遠くを見ている静かな眼差しと優しいがゆえの苛立ちと、抗う小さな心の波が大きな病を抱えていた義兄と似ていたので少しわかっていました。
南座の前まで送って行った最後の時、「悲しまないでね」って小さく言われました。いつものように「またね。」とおっしゃいませんでした。
「祗園祭りはね、初めて頼んだ早籠弁当を食べて記念日にするんだ」って、もうすぐ5回目の祗園祭りです。
私達はただの料理屋です。一期一会の言葉の重みを感じました。
静かに迎えた4周年・・・こんな気持ちは書いちゃいけない。思えば思うほどペンが握れません。

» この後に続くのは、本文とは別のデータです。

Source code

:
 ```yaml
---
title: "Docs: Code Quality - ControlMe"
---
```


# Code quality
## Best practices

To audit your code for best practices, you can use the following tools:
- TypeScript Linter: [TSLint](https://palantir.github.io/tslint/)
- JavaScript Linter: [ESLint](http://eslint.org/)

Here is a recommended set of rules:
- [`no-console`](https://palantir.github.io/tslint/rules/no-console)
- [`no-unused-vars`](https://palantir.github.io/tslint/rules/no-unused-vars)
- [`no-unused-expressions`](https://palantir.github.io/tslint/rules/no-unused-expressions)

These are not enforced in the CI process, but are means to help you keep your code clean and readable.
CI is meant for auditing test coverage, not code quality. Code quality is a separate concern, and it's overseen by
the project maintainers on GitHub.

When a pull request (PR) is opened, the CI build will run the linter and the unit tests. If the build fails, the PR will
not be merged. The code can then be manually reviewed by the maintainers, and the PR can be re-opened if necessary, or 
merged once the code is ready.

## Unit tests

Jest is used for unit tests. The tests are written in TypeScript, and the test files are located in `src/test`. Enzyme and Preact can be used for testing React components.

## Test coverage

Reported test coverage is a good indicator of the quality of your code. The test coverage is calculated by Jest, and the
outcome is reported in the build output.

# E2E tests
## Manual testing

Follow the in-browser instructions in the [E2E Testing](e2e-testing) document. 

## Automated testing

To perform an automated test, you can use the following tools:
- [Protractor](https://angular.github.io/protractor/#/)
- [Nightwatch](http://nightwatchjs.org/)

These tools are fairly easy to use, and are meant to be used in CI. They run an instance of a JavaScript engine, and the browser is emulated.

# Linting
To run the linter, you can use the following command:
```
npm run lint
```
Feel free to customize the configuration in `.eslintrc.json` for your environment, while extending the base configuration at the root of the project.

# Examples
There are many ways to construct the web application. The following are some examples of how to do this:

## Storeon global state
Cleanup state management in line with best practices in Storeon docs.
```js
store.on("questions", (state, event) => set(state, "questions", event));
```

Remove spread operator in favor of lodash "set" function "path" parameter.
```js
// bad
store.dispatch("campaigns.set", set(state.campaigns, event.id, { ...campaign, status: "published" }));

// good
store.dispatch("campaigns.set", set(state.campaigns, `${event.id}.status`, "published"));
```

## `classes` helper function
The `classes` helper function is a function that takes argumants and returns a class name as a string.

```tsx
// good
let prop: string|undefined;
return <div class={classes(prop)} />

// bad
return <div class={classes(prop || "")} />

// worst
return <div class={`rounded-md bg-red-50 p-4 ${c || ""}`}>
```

外国人で賑わう花見小路、反対に飛び込みのご縁がほとんどなくなった西花見小路、静かな店内、女将は寂しくて前に進めませんでした。
それでも、少ないお客様が何故か毎日約束のように言うんです。
・3年ぶりなんです、覚えてますか?
・開店した年に来ました。
・いつかバイク見てもらったものです。両親と来ました。
・僕、東京に行きます。
・女将さん、飲みたいお酒手に入ったから持ってきたよ。
・私の好きなお菓子送るわね
・初めて来たけど、ずうっと気になってたお店なの
毎日、毎日一人しかいないお客様の時も声をかけていただきました。
寂しかった気持ちが皆様の温かい声でふんわり包まれていきました。
いよいよ祗園祭り、昨日忘れていた、我慢していた涙が堰を切って流れ、たくさん泣いたら、ようやく今日ペンがとれました。
だから来年しっかり5周年を迎えることができるよう心します。
一期一会を心します。
私達はまだまだ力不足かと思いますが、祗園だから、観光客相手だから等と思ったことはありません。思えるはずもありません。
不器用な生き方はしていますが、おもてなしの心は忘れていないつもりです。
例え、失敗しても嫌われても、凛として生きたい。それが私の願いです。
もうブログには弱音は吐きません。本当にごめんなさい。
未熟な女将はあと何回脱皮して、立派な祗園の女将さんになれるのでしょうか。
脱皮したら細くなるはず。女将はこんなにくよくよしたのになんか太ってしまいました。
5周年からの女将ナビは食材や御料理の写真を頑張ってもっと撮ってみたいと思います。
では次回、元気になった女将ナビを楽しみにお待ちください。